In the late 1990's, I remember seeing the a commercial for the the TV show OZ, about a maximum security prison. It was a brutal, hardcore show for its day. I also remember seeing a commercial for another prison show, or maybe a movie, where the prison was on an abandoned oil rig, out in the ocean. Totally isolated.
For some reason, seeing those, I wondered, "If there really are grey aliens somewhere, in some underground military base, and thought they'd be almost like prisoners. This weird train of thought intrigued me, and I kind of rolled with it for a while. "What would those aliens be like after years stuck underground, isolated? Would they form into gangs, like in prison? Would they have tattoos? Would they take on American/Earth habits, like watching TV, or some hobby like playing cards?" With this in mind, I drew a back view of a grey alien one day, with back of the arm tattoos that said, "Grey Pride" in a sort of Old English lettering. He also had a grey bandana on, gang style. That was probably in 1997 or 1998. I just found it amusing. I think I drew a better version later on.
I invented my Sharpie Scribble Style of drawing, while living in an indie art gallery in 2005-6. There's a post about that not too far back on this blog. By then the gangsta alien had morphed into a different idea. That idea was that a group of isolated aliens would wind up a lot like the people in the trailer I lived in outside of Boise for a year. That's the place where I got into BMX. When you're largely isolated away from most people, things tend to get kind of weird. People turn into characters. So I started drawing aliens again, this time in color, with Sharpies. Around that time, I stumbled across Bansky's Wall and Piece book, and I did a bit of street art of my own. I found grey aliens were a good little character that was easy to draw quick.

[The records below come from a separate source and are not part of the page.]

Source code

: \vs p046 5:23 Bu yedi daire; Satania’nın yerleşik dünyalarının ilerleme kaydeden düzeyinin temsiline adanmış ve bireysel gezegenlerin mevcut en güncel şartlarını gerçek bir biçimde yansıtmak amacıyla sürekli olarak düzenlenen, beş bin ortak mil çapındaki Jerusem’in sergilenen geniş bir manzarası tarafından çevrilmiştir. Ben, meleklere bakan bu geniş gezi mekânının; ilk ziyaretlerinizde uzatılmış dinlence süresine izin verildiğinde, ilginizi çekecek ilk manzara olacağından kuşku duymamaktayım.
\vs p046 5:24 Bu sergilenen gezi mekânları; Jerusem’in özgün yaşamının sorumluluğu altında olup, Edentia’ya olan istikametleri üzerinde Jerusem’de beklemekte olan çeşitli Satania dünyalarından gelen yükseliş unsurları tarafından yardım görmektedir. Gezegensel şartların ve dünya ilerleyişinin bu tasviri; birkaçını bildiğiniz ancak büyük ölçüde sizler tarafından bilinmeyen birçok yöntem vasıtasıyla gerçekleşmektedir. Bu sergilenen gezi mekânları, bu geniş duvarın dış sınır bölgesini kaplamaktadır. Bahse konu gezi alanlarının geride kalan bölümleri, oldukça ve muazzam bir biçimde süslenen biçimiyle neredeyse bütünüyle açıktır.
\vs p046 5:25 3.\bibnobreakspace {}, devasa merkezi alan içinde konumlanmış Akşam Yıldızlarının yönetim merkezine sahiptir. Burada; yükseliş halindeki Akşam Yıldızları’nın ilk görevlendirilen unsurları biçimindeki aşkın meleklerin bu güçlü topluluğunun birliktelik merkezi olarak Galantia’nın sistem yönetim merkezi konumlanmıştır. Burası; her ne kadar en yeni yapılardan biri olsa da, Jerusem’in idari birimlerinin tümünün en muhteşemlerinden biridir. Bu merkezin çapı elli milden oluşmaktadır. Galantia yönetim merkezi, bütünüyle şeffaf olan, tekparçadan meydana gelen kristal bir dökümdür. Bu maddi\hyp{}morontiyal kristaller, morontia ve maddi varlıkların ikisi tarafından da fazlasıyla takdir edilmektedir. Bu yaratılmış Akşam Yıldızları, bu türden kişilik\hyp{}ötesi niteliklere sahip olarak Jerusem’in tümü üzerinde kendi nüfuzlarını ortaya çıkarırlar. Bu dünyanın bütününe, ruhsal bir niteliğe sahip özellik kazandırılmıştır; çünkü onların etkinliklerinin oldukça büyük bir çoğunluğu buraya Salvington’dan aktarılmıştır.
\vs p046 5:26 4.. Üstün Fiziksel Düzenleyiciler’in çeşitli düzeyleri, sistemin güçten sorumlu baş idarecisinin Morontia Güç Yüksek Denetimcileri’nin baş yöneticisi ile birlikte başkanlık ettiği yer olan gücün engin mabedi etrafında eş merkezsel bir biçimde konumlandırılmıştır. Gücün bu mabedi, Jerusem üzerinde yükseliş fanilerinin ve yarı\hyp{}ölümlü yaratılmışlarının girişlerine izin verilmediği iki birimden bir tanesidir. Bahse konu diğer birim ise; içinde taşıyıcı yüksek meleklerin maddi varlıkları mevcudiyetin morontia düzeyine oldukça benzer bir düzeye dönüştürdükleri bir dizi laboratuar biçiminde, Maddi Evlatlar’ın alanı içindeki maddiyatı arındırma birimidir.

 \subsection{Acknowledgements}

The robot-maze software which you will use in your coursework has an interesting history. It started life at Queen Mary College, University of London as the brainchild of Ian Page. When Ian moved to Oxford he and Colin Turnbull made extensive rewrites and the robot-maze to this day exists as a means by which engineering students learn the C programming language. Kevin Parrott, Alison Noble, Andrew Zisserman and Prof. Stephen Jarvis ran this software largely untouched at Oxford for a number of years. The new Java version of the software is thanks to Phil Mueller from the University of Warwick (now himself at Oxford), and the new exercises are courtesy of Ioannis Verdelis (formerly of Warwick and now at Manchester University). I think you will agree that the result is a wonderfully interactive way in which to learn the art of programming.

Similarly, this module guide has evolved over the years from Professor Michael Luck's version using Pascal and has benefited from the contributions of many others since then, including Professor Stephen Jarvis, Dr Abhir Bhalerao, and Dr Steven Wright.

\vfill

I didn't use spray paint, I tried a few alternative methods.
Before long, the idea of aliens living in a trailer park, deep in an obscure part of some Area 51-type base, intrigued me. So I drew a simple grey alien with a cigarette in his mouth, and a wife beater T-shirt. It just made me laugh. "A white trash alien," I said. "Grey trash." I laughed some more. And I've drawn them now and then since. Not very often, but once in a while.
When taxi driving died, and I wound up homeless in 2007, I drew some at night, while sitting in a fast food place. The first Sharpie Scribble Style drawing I ever sold was one of these aliens. I sold it for $5 on Hollywood Boulevard in the spring of 2008. That was seven years before I started trying to seriously sell my Sharpie art.
Over the last couple of weeks, I've started drawing these guys (and one gal) again. Welcome to my weird little world of Grey Trash alien drawings.